There was Mindy, who worked in the café across the street. She had a son serving on an aircraft carrier in the Persian Gulf. Patrick had offered up T. S. Eliot for her one day on her way home from work. “At the violet hour, the evening hour that strives homeward, and brings sailors home from the sea.”

She'd wiped a tear from her eye, dropped a five in his cup, and every day after that asked him to quote the same line until she didn't need even to ask. It was simply their daily farewell to each other.

Then there was Kent, who worked in public relations. Patrick had overheard him tell a colleague on the street corner that he was planning to ask his girlfriend to marry him at a hockey game that night on the public video monitor.
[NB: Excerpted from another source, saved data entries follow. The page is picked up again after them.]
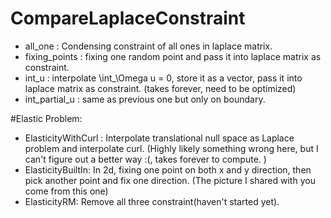 # CompareLaplaceConstraint
- all_one : Condensing constraint of all ones in laplace matrix.
- fixing_points : fixing one random point and pass it into laplace matrix as constraint.
- int_u : interpolate \int_\Omega u = 0, store it as a vector, pass it into laplace matrix as constraint. (takes forever, need to be optimized)
- int_partial_u : same as previous one but only on boundary.

#Elastic Problem:

- ElasticityWithCurl : Interpolate translational null space as Laplace problem and interpolate curl. (Highly likely something wrong here, but I can't figure out a better way :(, takes forever to compute. )
- ElasticityBuiltIn: In 2d, fixing one point on both x and y direction, then pick another point and fix one direction. (The picture I shared with you come from this one)
- ElasticityRM: Remove all three constraint(haven't started yet).
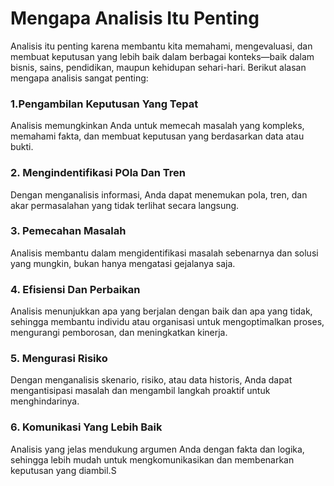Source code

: # Mengapa Analisis Itu Penting

Analisis itu penting karena membantu kita memahami, mengevaluasi, dan membuat keputusan yang lebih baik dalam berbagai konteks—baik dalam bisnis, sains, pendidikan, maupun kehidupan sehari-hari. Berikut alasan mengapa analisis sangat penting:
### 1.Pengambilan Keputusan Yang Tepat
Analisis memungkinkan Anda untuk memecah masalah yang kompleks, memahami fakta, dan membuat keputusan yang berdasarkan data atau bukti.
### 2. Mengindentifikasi POla Dan Tren
Dengan menganalisis informasi, Anda dapat menemukan pola, tren, dan akar permasalahan yang tidak terlihat secara langsung.
### 3. Pemecahan Masalah
Analisis membantu dalam mengidentifikasi masalah sebenarnya dan solusi yang mungkin, bukan hanya mengatasi gejalanya saja.
### 4. Efisiensi Dan Perbaikan
Analisis menunjukkan apa yang berjalan dengan baik dan apa yang tidak, sehingga membantu individu atau organisasi untuk mengoptimalkan proses, mengurangi pemborosan, dan meningkatkan kinerja.
### 5. Mengurasi Risiko
Dengan menganalisis skenario, risiko, atau data historis, Anda dapat mengantisipasi masalah dan mengambil langkah proaktif untuk menghindarinya.
### 6. Komunikasi Yang Lebih Baik
Analisis yang jelas mendukung argumen Anda dengan fakta dan logika, sehingga lebih mudah untuk mengkomunikasikan dan membenarkan keputusan yang diambil.S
Patrick had not been able to help himself. “O, what men dare do! What men may do! What men daily do! Not know what they do!”

“Excuse me?” Kent was annoyed with the green-robed panhandler who had intruded on their curbside conversation and stood uncomfortably close.

“As all is mortal in nature, so is all nature in love mortal in folly.”

The young man's face grew even more confused. “What is that supposed to mean?”